■ **Your assignment**
Select and reproduce each line of the listing below that bears the string "bigg".

■ **Given records**

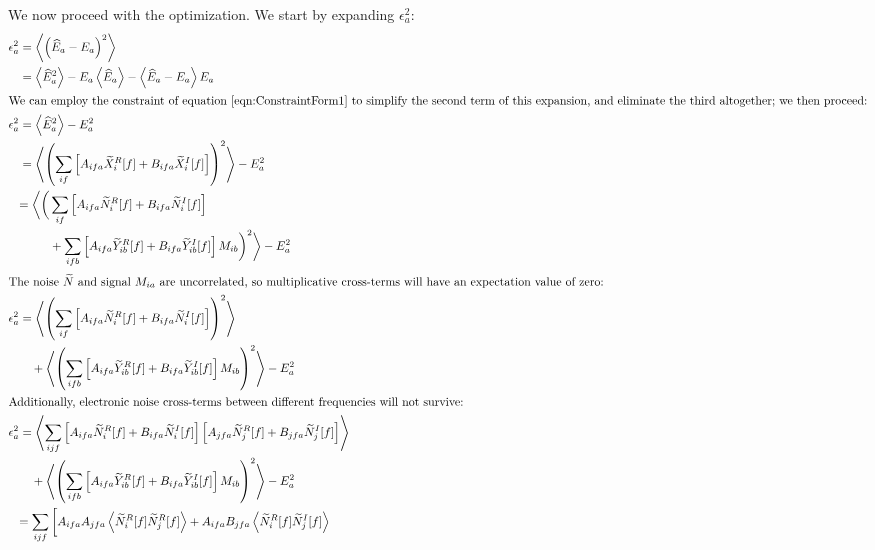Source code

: We now proceed with the optimization.  We start by expanding $\epsilon^2_a$:
\begin{align}
\epsilon^2_a &= \left< \left(\widehat{E}_a - E_a\right)^2\right> \\
%
&= \left< \widehat{E}^2_a \right> - E_a \left<\widehat{E}_a\right> - \left< \widehat{E}_a - E_a \right> E_a \\
%
\intertext{We can employ the constraint of equation~\ref{eqn:ConstraintForm1} to simplify the second term of this expansion, and eliminate the third altogether; we then proceed:}
%
\epsilon^2_a &= \left< \widehat{E}^2_a \right> - E^2_a \\
%
&= \left< \left(\sum_{if}\left[ A_{ifa} \widetilde{X}_i^R[f] + B_{ifa} \widetilde{X}_i^I[f]\right]\right)^2\right> - E^2_a \\
%
& \begin{aligned}= \bigg< \bigg(&
  \sum_{if} \left[ A_{ifa} \widetilde{N}_i^R[f] + B_{ifa} \widetilde{N}_i^I[f]\right] \\
  & + \sum_{ifb} \left[ A_{ifa} \widetilde{Y}_{ib}^R[f] + B_{ifa} \widetilde{Y}_{ib}^I[f]\right]M_{ib}  \bigg)^2 \bigg> - E^2_a
\end{aligned} \\
%
\intertext{The noise $\widetilde{N}$ and signal $M_{ia}$ are uncorrelated, so multiplicative cross-terms will have an expectation value of zero:}
%
\epsilon^2_a &= \left< \left(\sum_{if} \left[ A_{ifa} \widetilde{N}_i^R[f] + B_{ifa} \widetilde{N}_i^I[f]\right]\right)^2\right> \nonumber \\
&\quad + \left<\left(\sum_{ifb} \left[ A_{ifa} \widetilde{Y}_{ib}^R[f] + B_{ifa} \widetilde{Y}_{ib}^I[f]\right]M_{ib} \right)^2 \right> - E^2_a \\
%
\intertext{Additionally, electronic noise cross-terms between different frequencies will not survive:}
%
\epsilon^2_a &= \left< \sum_{ijf} \left[ A_{ifa} \widetilde{N}_i^R[f] + B_{ifa} \widetilde{N}_i^I[f]\right] \left[ A_{jfa} \widetilde{N}_j^R[f] + B_{jfa} \widetilde{N}_j^I[f]\right] \right> \nonumber \\
&\quad + \left<\left(\sum_{ifb} \left[ A_{ifa} \widetilde{Y}_{ib}^R[f] + B_{ifa} \widetilde{Y}_{ib}^I[f]\right]M_{ib} \right)^2 \right> - E^2_a \\
%
& \begin{aligned}
  = \sum_{ijf} \bigg[ & A_{ifa}A_{jfa} \left<\widetilde{N}_i^R[f]\widetilde{N}_j^R[f]\right> + A_{ifa}B_{jfa} \left<\widetilde{N}_i^R[f]\widetilde{N}_j^I[f]\right> \nonumber \\

\end{aligned}
\end{align}
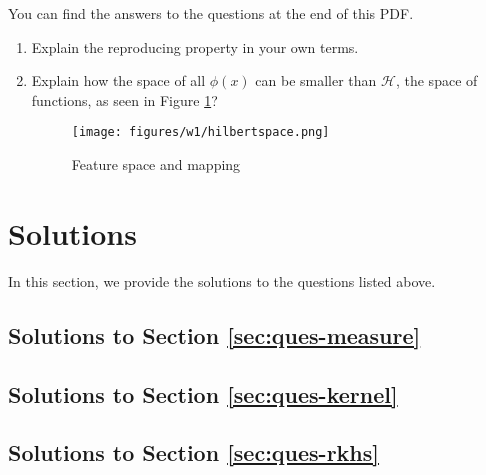 \documentclass[12pt]{article}
\begin{document}
You can find the answers to the questions at the end of this PDF.

\begin{enumerate}
    \item Explain the reproducing property in your own terms.

    \item Explain how the space of all $\phi(x)$ can be smaller than $\mathcal{H}$, the space of functions, as seen in Figure \ref{fig:hilbertspace}? 
    \begin{figure}[h!]
        \centering
        \texttt{[image: figures/w1/hilbertspace.png]}
        \caption{Feature space and mapping}
        \label{fig:hilbertspace}
    \end{figure}
    
\end{enumerate}

\section{Solutions}

In this section, we provide the solutions to the questions listed above.

\subsection{Solutions to Section \ref{sec:ques-measure}}

\subsection{Solutions to Section \ref{sec:ques-kernel}}

\subsection{Solutions to Section \ref{sec:ques-rkhs}}

%


\end{document}
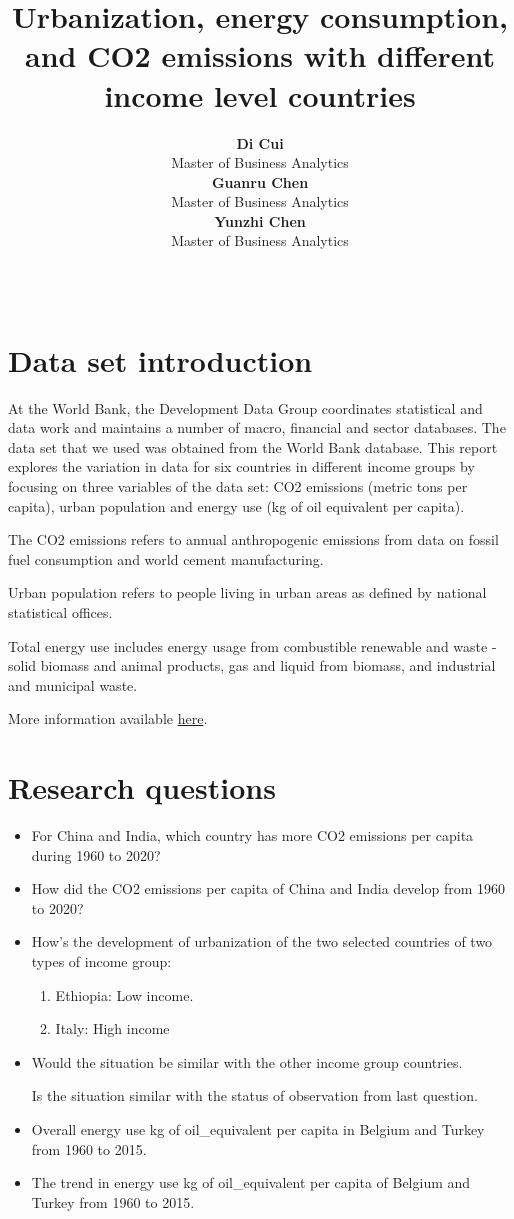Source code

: \documentclass[11pt,a4paper,]{article}
\title{Urbanization, energy consumption, and CO2 emissions with different income level countries}
\author{\sf\Large\textbf{ Di Cui}\\ {\sf\large Master of Business Analytics\\[0.5cm]} \sf\Large\textbf{ Guanru Chen}\\ {\sf\large Master of Business Analytics\\[0.5cm]} \sf\Large\textbf{ Yunzhi Chen}\\ {\sf\large Master of Business Analytics\\[0.5cm]}}
\date{\sf\Date~\Month~\Year}
\makeatletter
\providecommand{\tightlist}{%
  \setlength{\itemsep}{0pt}\setlength{\parskip}{0pt}}
\def\titlepage{\front{\expandafter{\@title}}{\@author}{\@organization}}
\makeatother
\begin{document}
\titlepage

\hypertarget{data-set-introduction}{%
\section{Data set introduction}\label{data-set-introduction}}

At the World Bank, the Development Data Group coordinates statistical and data work and maintains a number of macro, financial and sector databases. The data set that we used was obtained from the World Bank database. This report explores the variation in data for six countries in different income groups by focusing on three variables of the data set: CO2 emissions (metric tons per capita), urban population and energy use (kg of oil equivalent per capita).

The CO2 emissions refers to annual anthropogenic emissions from data on fossil fuel consumption and world cement manufacturing.

Urban population refers to people living in urban areas as defined by national statistical offices.

Total energy use includes energy usage from combustible renewable and waste - solid biomass and animal products, gas and liquid from biomass, and industrial and municipal waste.

More information available \href{https://data.worldbank.org/}{here}.

\hypertarget{research-questions}{%
\section{Research questions}\label{research-questions}}

\begin{itemize}
\item
  For China and India, which country has more CO2 emissions per capita during 1960 to 2020?
\item
  How did the CO2 emissions per capita of China and India develop from 1960 to 2020?
\item
  How's the development of urbanization of the two selected countries of two types of income group:

  \begin{enumerate}
  \def\labelenumi{\arabic{enumi}.}
  \tightlist
  \item
    Ethiopia: Low income.
  \item
    Italy: High income
  \end{enumerate}
\item
  Would the situation be similar with the other income group countries.

  Is the situation similar with the status of observation from last question.
\item
  Overall energy use kg of oil\_equivalent per capita in Belgium and Turkey from 1960 to 2015.
\item
  The trend in energy use kg of oil\_equivalent per capita of Belgium and Turkey from 1960 to 2015.
\end{itemize}
\end{document}
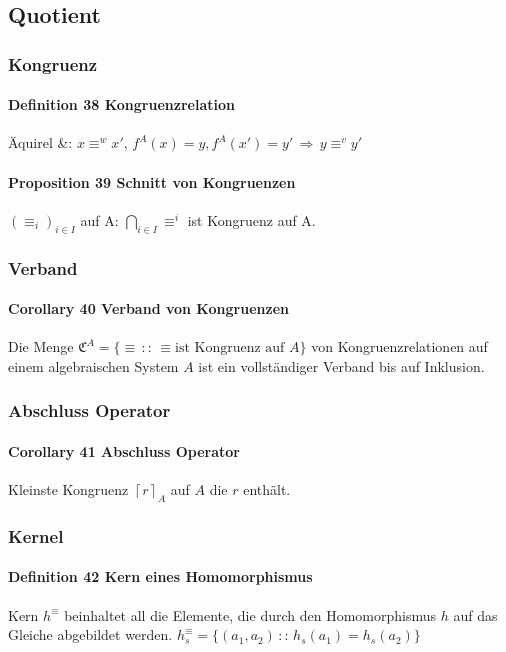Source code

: \subsection{Quotient}

\subsubsection{Kongruenz}

\paragraph{Definition 38 Kongruenzrelation}
Äquirel \&: 
$
x\equiv^{w}x',\, f^{A}(x)=y, f^{A}(x')=y' \, \Rightarrow  \, y\equiv^{v}y'
$

\paragraph{Proposition 39 Schnitt von Kongruenzen}
$\left(\equiv_{i}\right)_{i\in I}$ auf A: $\bigcap_{i\in I}\equiv^{i}$ ist Kongruenz auf A.

\subsubsection{Verband}

\paragraph{Corollary 40 Verband von Kongruenzen}
Die Menge $\mathfrak{C}^{A}=\{\equiv\,::\,\equiv\textrm{ist Kongruenz auf }A\}$
von Kongruenzrelationen auf einem algebraischen System $A$ ist ein vollständiger Verband bis auf Inklusion.

\subsubsection{Abschluss Operator}

\paragraph{Corollary 41 Abschluss Operator}
Kleinste Kongruenz $\left\lceil r\right\rceil _{A}$ auf
$A$ die $r$ enthält.

\subsubsection{Kernel}

\paragraph{Definition 42 Kern eines Homomorphismus}
Kern $h^\equiv$ beinhaltet all die Elemente, die durch den Homomorphismus $h$ auf das Gleiche abgebildet werden.
$h_{s}^{\equiv}=\{(a_{1},a_{2})\,::\, h_{s}(a_{1})=h_{s}(a_{2})\}$

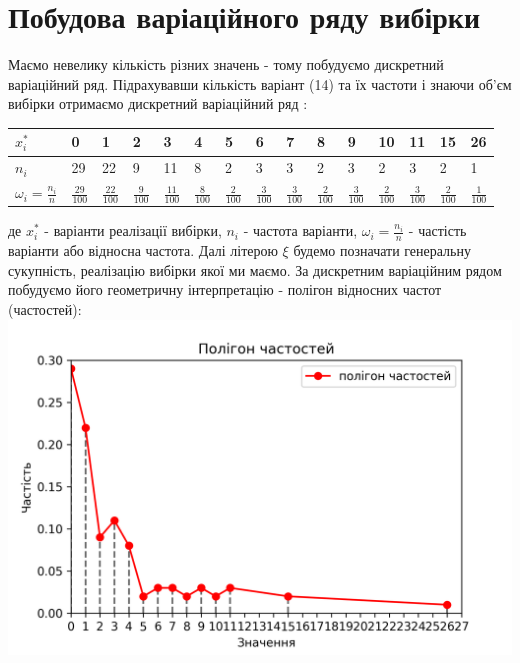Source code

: \documentclass{article}
\begin{document}
\section{Побудова варіаційного ряду вибірки }
Маємо невелику кількість різних значень - тому побудуємо 
дискретний варіаційний ряд.
Підрахувавши кількість варіант (14) та їх частоти і знаючи 
об’єм вибірки отримаємо 
дискретний варіаційний ряд :
\newline
\newline
\begin{tabular}{|l|l|l|l|l|l|l|l|l|l|l|l|l|l|l|}
  \hline
  $x_i^*$& 0 & 1 & 2 & 3 & 4 & 5 & 6 & 7 & 8 & 9 & 10 & 11 & 15 & 26\\
  \hline
  $n_i$& 29 & 22 & 9 & 11 & 8 & 2 & 3 & 3 & 2 & 3 & 2 & 3 & 2 & 1\\
  \hline
  $\omega_i = \frac{n_i}{n}$ & $\frac{29}{100}$ & 
  $\frac{22}{100}$ & $\frac{9}{100}$ & $\frac{11}{100}$ & 
  $\frac{8}{100}$ & $\frac{2}{100}$ & $\frac{3}{100}$ 
  & $\frac{3}{100}$ & $\frac{2}{100}$ & $\frac{3}{100}$ & 
  $\frac{2}{100}$ & $\frac{3}{100}$ & $\frac{2}{100}$ & 
  $\frac{1}{100}$\\
  \hline
\end{tabular}
\newline
\newline
де $x_i^*$ - варіанти реалізації вибірки, $n_i$ - частота 
варіанти, $\omega_i = \frac{n_i}{n}$ - частість варіанти або 
відносна частота.
\newline
\newline
Далі літерою $\xi$ будемо позначати генеральну сукупність, 
реалізацію вибірки якої ми маємо.
\newpage
За дискретним варіаційним рядом побудуємо його геометричну 
інтерпретацію - полігон відносних частот (частостей):
\newline
\includegraphics[scale = 0.9]{plot}
\end{document}
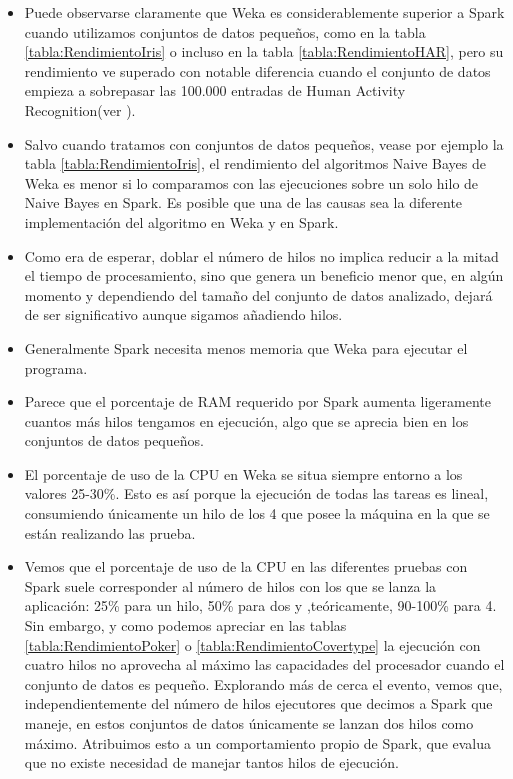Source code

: \begin{itemize}
	\item Puede observarse claramente que Weka es considerablemente superior a Spark cuando utilizamos conjuntos de datos pequeños, como en la tabla \ref{tabla:RendimientoIris} o incluso en la tabla \ref{tabla:RendimientoHAR}, pero su rendimiento ve superado con notable diferencia cuando el conjunto de datos empieza a sobrepasar las 100.000 entradas de Human Activity Recognition(ver ).
	\item Salvo cuando tratamos con conjuntos de datos pequeños, vease por ejemplo la tabla \ref{tabla:RendimientoIris}, el rendimiento del algoritmos Naive Bayes de Weka es menor si lo comparamos con las ejecuciones sobre un solo hilo de Naive Bayes en Spark. Es posible que una de las causas sea la diferente implementación del algoritmo en Weka y en Spark.
	\item Como era de esperar, doblar el número de hilos no implica reducir a la mitad el tiempo de procesamiento, sino que genera un beneficio menor que, en algún momento y dependiendo del tamaño del conjunto de datos analizado, dejará de ser significativo aunque sigamos añadiendo hilos.
	\item Generalmente Spark necesita menos memoria que Weka para ejecutar el programa.
	\item Parece que el porcentaje de RAM requerido por Spark aumenta ligeramente cuantos más hilos tengamos en ejecución, algo que se aprecia bien en los conjuntos de datos pequeños.
	\item El porcentaje de uso de la CPU en Weka se situa siempre entorno a los valores 25-30\%. Esto es así porque la ejecución de todas las tareas es lineal, consumiendo únicamente un hilo de los 4 que posee la máquina en la que se están realizando las prueba.
	\item Vemos que el porcentaje de uso de la CPU en las diferentes pruebas con Spark suele corresponder al número de hilos con los que se lanza la aplicación: 25\% para un hilo, 50\% para dos y ,teóricamente, 90-100\% para 4. Sin embargo, y como podemos apreciar en las tablas \ref{tabla:RendimientoPoker} o \ref{tabla:RendimientoCovertype} la ejecución con cuatro hilos no aprovecha al máximo las capacidades del procesador cuando el conjunto de datos es pequeño. Explorando más de cerca el evento, vemos que, independientemente del número de hilos ejecutores que decimos a Spark que maneje, en estos conjuntos de datos únicamente se lanzan dos hilos como máximo. Atribuimos esto a un comportamiento propio de Spark, que evalua que no existe necesidad de manejar tantos hilos de ejecución. 
\end{itemize}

■ **Expected answer**
& \begin{aligned}= \bigg< \bigg(&
  & + \sum_{ifb} \left[ A_{ifa} \widetilde{Y}_{ib}^R[f] + B_{ifa} \widetilde{Y}_{ib}^I[f]\right]M_{ib}  \bigg)^2 \bigg> - E^2_a
  = \sum_{ijf} \bigg[ & A_{ifa}A_{jfa} \left<\widetilde{N}_i^R[f]\widetilde{N}_j^R[f]\right> + A_{ifa}B_{jfa} \left<\widetilde{N}_i^R[f]\widetilde{N}_j^I[f]\right> \nonumber \\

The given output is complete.